───── SOURCE INFORMATION ─────

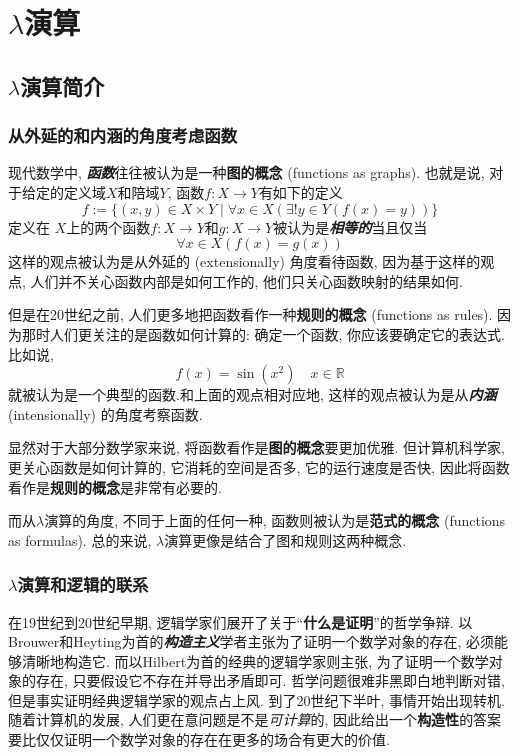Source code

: \section{\texorpdfstring{$\lambda$}{lambda}演算}

\subsection{\texorpdfstring{$\lambda$}{lambda}演算简介}
\subsubsection{从外延的和内涵的角度考虑函数}
现代数学中, \textbf{\textit{函数}}往往被认为是一种\textbf{图的概念} (functions as graphs)\cite{vladimira.zorichMathematicalAnalysis2015}. 也就是说, 对于给定的定义域$X$和陪域$Y$, 函数$f:X\to Y$有如下的定义
\[
    f:=\{(x, y)\in X\times Y\mid \forall x\in X(\exists!y\in Y(f(x)=y))\}
\]
定义在 $X$上的两个函数$f:X\to Y$和$g:X\to Y$被认为是\textit{\textbf{相等的}}当且仅当
\[
    \forall x\in X(f(x)=g(x))    
\]
这样的观点被认为是从外延的 (extensionally) 角度看待函数, 因为基于这样的观点, 人们并不关心函数内部是如何工作的, 他们只关心函数映射的结果如何. 

但是在20世纪之前, 人们更多地把函数看作一种\textbf{规则的概念} (functions as rules). 因为那时人们更关注的是函数如何计算的: 确定一个函数, 你应该要确定它的表达式. 比如说, 
\[
    f(x)=\sin(x^2)  \quad x\in \mathbb R  
\]
就被认为是一个典型的函数.和上面的观点相对应地, 这样的观点被认为是从\textbf{\textit{内涵}} (intensionally) 的角度考察函数.

显然对于大部分数学家来说, 将函数看作是\textbf{图的概念}要更加优雅. 但计算机科学家, 更关心函数是如何计算的, 它消耗的空间是否多, 它的运行速度是否快, 因此将函数看作是\textbf{规则的概念}是非常有必要的. 

而从$\lambda$演算的角度, 不同于上面的任何一种, 函数则被认为是\textbf{范式的概念} (functions as formulas). 总的来说, $\lambda$演算更像是结合了图和规则这两种概念.

\subsubsection{\texorpdfstring{$\lambda$}{lambda}演算和逻辑的联系}
在19世纪到20世纪早期, 逻辑学家们展开了关于“\textbf{什么是证明}”的哲学争辩. 以Brouwer和Heyting为首的\textbf{\textit{构造主义}}学者主张为了证明一个数学对象的存在, 必须能够清晰地构造它. 而以Hilbert为首的经典的逻辑学家则主张, 为了证明一个数学对象的存在, 只要假设它不存在并导出矛盾即可. 哲学问题很难非黑即白地判断对错, 但是事实证明经典逻辑学家的观点占上风. 到了20世纪下半叶, 事情开始出现转机. 随着计算机的发展, 人们更在意问题是不是\textit{可计算}的, 因此给出一个\textbf{构造性}的答案要比仅仅证明一个数学对象的存在在更多的场合有更大的价值.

─────

**ASSIGNMENT:**
Could you output all the entries above exactly as written, leaving out the pictures?

**RESPONSE TO THE EXERCISE:**
Source code

: \section{\texorpdfstring{$\lambda$}{lambda}演算}

\subsection{\texorpdfstring{$\lambda$}{lambda}演算简介}
\subsubsection{从外延的和内涵的角度考虑函数}
现代数学中, \textbf{\textit{函数}}往往被认为是一种\textbf{图的概念} (functions as graphs)\cite{vladimira.zorichMathematicalAnalysis2015}. 也就是说, 对于给定的定义域$X$和陪域$Y$, 函数$f:X\to Y$有如下的定义
\[
    f:=\{(x, y)\in X\times Y\mid \forall x\in X(\exists!y\in Y(f(x)=y))\}
\]
定义在 $X$上的两个函数$f:X\to Y$和$g:X\to Y$被认为是\textit{\textbf{相等的}}当且仅当
\[
    \forall x\in X(f(x)=g(x))    
\]
这样的观点被认为是从外延的 (extensionally) 角度看待函数, 因为基于这样的观点, 人们并不关心函数内部是如何工作的, 他们只关心函数映射的结果如何. 

但是在20世纪之前, 人们更多地把函数看作一种\textbf{规则的概念} (functions as rules). 因为那时人们更关注的是函数如何计算的: 确定一个函数, 你应该要确定它的表达式. 比如说, 
\[
    f(x)=\sin(x^2)  \quad x\in \mathbb R  
\]
就被认为是一个典型的函数.和上面的观点相对应地, 这样的观点被认为是从\textbf{\textit{内涵}} (intensionally) 的角度考察函数.

显然对于大部分数学家来说, 将函数看作是\textbf{图的概念}要更加优雅. 但计算机科学家, 更关心函数是如何计算的, 它消耗的空间是否多, 它的运行速度是否快, 因此将函数看作是\textbf{规则的概念}是非常有必要的. 

而从$\lambda$演算的角度, 不同于上面的任何一种, 函数则被认为是\textbf{范式的概念} (functions as formulas). 总的来说, $\lambda$演算更像是结合了图和规则这两种概念.

\subsubsection{\texorpdfstring{$\lambda$}{lambda}演算和逻辑的联系}
在19世纪到20世纪早期, 逻辑学家们展开了关于“\textbf{什么是证明}”的哲学争辩. 以Brouwer和Heyting为首的\textbf{\textit{构造主义}}学者主张为了证明一个数学对象的存在, 必须能够清晰地构造它. 而以Hilbert为首的经典的逻辑学家则主张, 为了证明一个数学对象的存在, 只要假设它不存在并导出矛盾即可. 哲学问题很难非黑即白地判断对错, 但是事实证明经典逻辑学家的观点占上风. 到了20世纪下半叶, 事情开始出现转机. 随着计算机的发展, 人们更在意问题是不是\textit{可计算}的, 因此给出一个\textbf{构造性}的答案要比仅仅证明一个数学对象的存在在更多的场合有更大的价值.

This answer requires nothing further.